O lugar de Winston Churchill na História está garantido como líder em tempo de guerra, mas a sua paixão pela pintura é menos conhecida. Uma nova exposição na Wallace Collection, em Londres, explora a sua faceta de artista.
Para muita gente, Winston Churchill é sobretudo conhecido pelos seus discursos inspiradores em tempo de guerra e pelos grossos charutos que fumava, mas o mais famoso primeiro-ministro britânico também adorava pintar.
Esse lado menos conhecido da sua personalidade é o tema de uma nova exposição na Wallace Collection, em Londres, que procura explorar a sua criatividade.
Os organizadores da mostra descrevem-na como a apresentação mais significativa de pinturas de Churchill em mais de 60 anos. Reúne mais de 50 telas, muitas delas raramente exibidas em público.
Churchill experimentou pela primeira vez a pintura durante a Primeira Guerra Mundial, depois de se demitir do governo em 1915, na sequência do desastroso ataque naval aos Dardanelos.
Como Primeiro Lorde do Almirantado, teve também um papel central no planeamento dos desembarques em Gallipoli que, tal como nos Dardanelos, resultaram em pesadas baixas.
Foi uma "fase muito difícil da sua vida", em que "de repente se vê com todo este tempo livre indesejado", explicou Lucy Davis, co-curadora da exposição, à agência francesa AFP.
"E descobre a pintura como forma de aliviar o stress, a angústia que a situação lhe tinha causado."
A mostra apresenta as obras de Churchill por ordem cronológica, começando pelos primeiros trabalhos realizados com o aconselhamento do reconhecido artista John Lavery.
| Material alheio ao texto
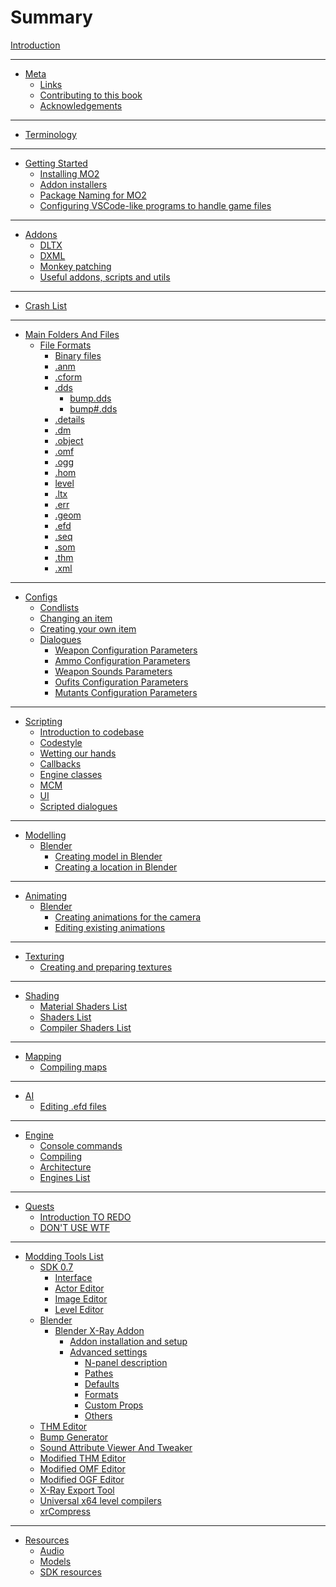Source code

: # Summary

[Introduction](README.md)

___

- [Meta](meta/README.md)
  - [Links](meta/links.md)
  - [Contributing to this book](meta/contributing/README.md)
  - [Acknowledgements](meta/acknowledgements.md)

___

- [Terminology](terminology/terminology.md)

___

- [Getting Started](getting-started/README.md)
  - [Installing MO2](getting-started/installing-mo2.md)
  - [Addon installers](getting-started/addon-installers.md)
  - [Package Naming for MO2](getting-started/package-naming.md)
  - [Configuring VSCode-like programs to handle game files](getting-started/vs-code-game-files-setup.md)

___

- [Addons]()
  - [DLTX](addons/dltx.md)
  - [DXML](addons/dxml.md)
  - [Monkey patching](addons/monkey-patching.md)
  - [Useful addons, scripts and utils](addons/useful-addons-scripts-utils.md)

___

- [Crash List](crashes/crashes-list.md)

___

- [Main Folders And Files](main-folders-and-files/README.md)
  - [File Formats](main-folders-and-files/file-formats/README.md)
    - [Binary files](main-folders-and-files/file-formats/binary-files.md)
    - [.anm](main-folders-and-files/file-formats/anm.md)
    - [.cform](main-folders-and-files/file-formats/cform.md)
    - [.dds](main-folders-and-files/file-formats/dds.md)
      - [bump.dds](main-folders-and-files/file-formats/bump.md)
      - [bump#.dds](main-folders-and-files/file-formats/bump_hash.md)
    - [.details](main-folders-and-files/file-formats/detals.md)
    - [.dm](main-folders-and-files/file-formats/dm.md)
    - [.object](main-folders-and-files/file-formats/object.md)
    - [.omf](main-folders-and-files/file-formats/omf.md)
    - [.ogg](main-folders-and-files/file-formats/ogg.md)
    - [.hom](main-folders-and-files/file-formats/hom.md)
    - [level](main-folders-and-files/file-formats/level.md)
    - [.ltx](main-folders-and-files/file-formats/ltx.md)
    - [.err](main-folders-and-files/file-formats/err.md)
    - [.geom](main-folders-and-files/file-formats/geom.md)
    - [.efd](main-folders-and-files/file-formats/efd.md)
    - [.seq](main-folders-and-files/file-formats/seq.md)
    - [.som](main-folders-and-files/file-formats/som.md)
    - [.thm](main-folders-and-files/file-formats/thm.md)
    - [.xml](main-folders-and-files/file-formats/xml.md)

___

- [Configs]()
  - [Condlists](configs/condlists.md)
  - [Changing an item]()
  - [Creating your own item]()
  - [Dialogues]()
    - [Weapon Configuration Parameters](configs/items/weapons/w_(weapon).ltx.md)
    - [Ammo Configuration Parameters](configs/items/weapons/weapon_ammo.ltx.md)
    - [Weapon Sounds Parameters](configs/items/weapons/weapon_sounds.ltx.md)
    - [Oufits Configuration Parameters](configs/items/outfits/o_(outfit).ltx.md)
    - [Mutants Configuration Parameters](configs/creatures/m_(mutant).ltx.md)

___

- [Scripting](scripting/README.md)
  - [Introduction to codebase](scripting/codebase_introduction.md)
  - [Codestyle](scripting/codestyle.md)
  - [Wetting our hands](scripting/wetting_hands.md)
  - [Callbacks](scripting/callbacks.md)
  - [Engine classes]()
  - [MCM](scripting/mcm.md)
  - [UI]()
  - [Scripted dialogues]()

___

- [Modelling]()
  - [Blender](blender/README.md)
    - [Creating model in Blender](blender/creating-model-in-blender.md)
    - [Creating a location in Blender](blender/creating-a-location-in-blender.md)

___

- [Animating]()
  - [Blender](blender/README.md)
    - [Creating animations for the camera](blender/creating-camera-animations.md)
    - [Editing existing animations](blender/editing-existing-animations.md)

___

- [Texturing](texturing/README.md)
  - [Creating and preparing textures](texturing/сreating-and-preparing-textures.md)

___

- [Shading](shaders/README.md)
  - [Material Shaders List](shaders/shaders-list/materials-list.md)
  - [Shaders List](shaders/shaders-list/shaders-list.md)
  - [Compiler Shaders List](shaders/shaders-list/compiler-shaders-list.md)

___

- [Mapping](mapping/README.md)
  - [Compiling maps](mapping/compiling-maps.md)

___

- [AI]()
  - [Editing .efd files]()

___

- [Engine](engine/README.md)
  - [Console commands](engine/console-commands.md)
  - [Compiling](engine/compiling.md)
  - [Architecture]()
  - [Engines List](engine/engines-list.md)

___

- [Quests](quests/README.md)
  - [Introduction TO REDO](quests/introduction.md)
  - [DON'T USE WTF]()

___

- [Modding Tools List](modding-tools/modding-tools.md)
  - [SDK 0.7](sdk/README.md)
    - [Interface](sdk/interface.md)
    - [Actor Editor](sdk/actor-editor.md)
    - [Image Editor](sdk/image-editor.md)
    - [Level Editor](sdk/level-editor.md)
  - [Blender](blender/README.md)
    - [Blender X-Ray Addon](blender/blender-x-ray-addon-summary.md)
      - [Addon installation and setup](blender/addon-installation-and-setup.md)
      - [Advanced settings](blender/addon-settings-options/README.md)
        - [N-panel description](blender/addon-settings-options/n-panel-description.md)
        - [Pathes](blender/addon-settings-options/pathes.md)
        - [Defaults](blender/addon-settings-options/defaults.md)
        - [Formats](blender/addon-settings-options/formats.md)
        - [Custom Props](blender/addon-settings-options/custom-props.md)
        - [Others](blender/addon-settings-options/others.md)
  - [THM Editor](modding-tools/thm-editor-by-i-love-kfc.md)
  - [Bump Generator](modding-tools/bump-generator.md)
  - [Sound Attribute Viewer And Tweaker](modding-tools/savandt.md)
  - [Modified THM Editor](modding-tools/thm-editor-by-valerok.md)
  - [Modified OMF Editor](modding-tools/omf-editor-by-valerok.md)
  - [Modified OGF Editor](modding-tools/ogf-editor-by-valerok.md)
  - [X-Ray Export Tool](modding-tools/xray-export-tool.md)
  - [Universal x64 level compilers](modding-tools/universal-x64-level-compilers.md)
  - [xrCompress](modding-tools/xrcompress-by-i-love-kfc.md)

___

- [Resources](resources/README.md)
  - [Audio](resources/audio.md)
  - [Models](resources/models-objects-locations.md)
  - [SDK resources](resources/sdk-resources.md)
Seguem-se telas pintadas nos anos 1920 em Chartwell, a casa de campo onde Churchill vivia com a família.
Inspirado pelo sul
Em grande medida autodidata, Churchill interessou-se rapidamente pela pintura de paisagem e inspirou-se em férias no sul de França e em Marrocos para criar telas de cores vivas, dominadas pelos azuis e pelos ocres.
Churchill "via a pintura como um estímulo para viajar" e "simplesmente adorava a luz, o calor e a atmosfera, que capta de forma tão bonita", acrescentou Davis.
Uma sala inteira é dedicada a telas inspiradas em viagens a Marrocos, incluindo "The Tower of the Koutoubia Mosque", o único quadro que Churchill pintou durante a Segunda Guerra Mundial. Oferecida ao presidente norte-americano Franklin D. Roosevelt, a obra pertenceu recentemente à estrela de Hollywood Angelina Jolie, até ser vendida em leilão em 2021.
Como estadista, Churchill ficou na história pela liderança em tempo de guerra, mas, enquanto artista, tinha pouco interesse em retratar os acontecimentos mundiais da atualidade, segundo Davis.
"Foi um líder em tempo de guerra. Era conhecido por estes discursos de guerra muito marcantes. Mas, nestas pinturas, vê-se realmente a sua joie de vivre, o seu lado espirituoso, o seu lado brincalhão."
Uma das obras em exposição é uma exceção: "The Beach At Walmer", pintada em 1938, numa altura em que cresciam os receios de uma guerra iminente. Mostra banhistas a molhar os pés numa praia de areia na costa sul de Inglaterra, enquanto, em primeiro plano, um canhão negro aponta ao mar, sugerindo uma ameaça que se aproxima.
A exposição termina no pós-guerra, quando Churchill, derrotado nas eleições legislativas, voltou a pintar e continuou até à sua morte, em 1965, com algumas das obras a serem expostas na Royal Academy.
"Winston Churchill: o pintor" está patente na Wallace Collection, em Londres, até 29 de novembro de 2026.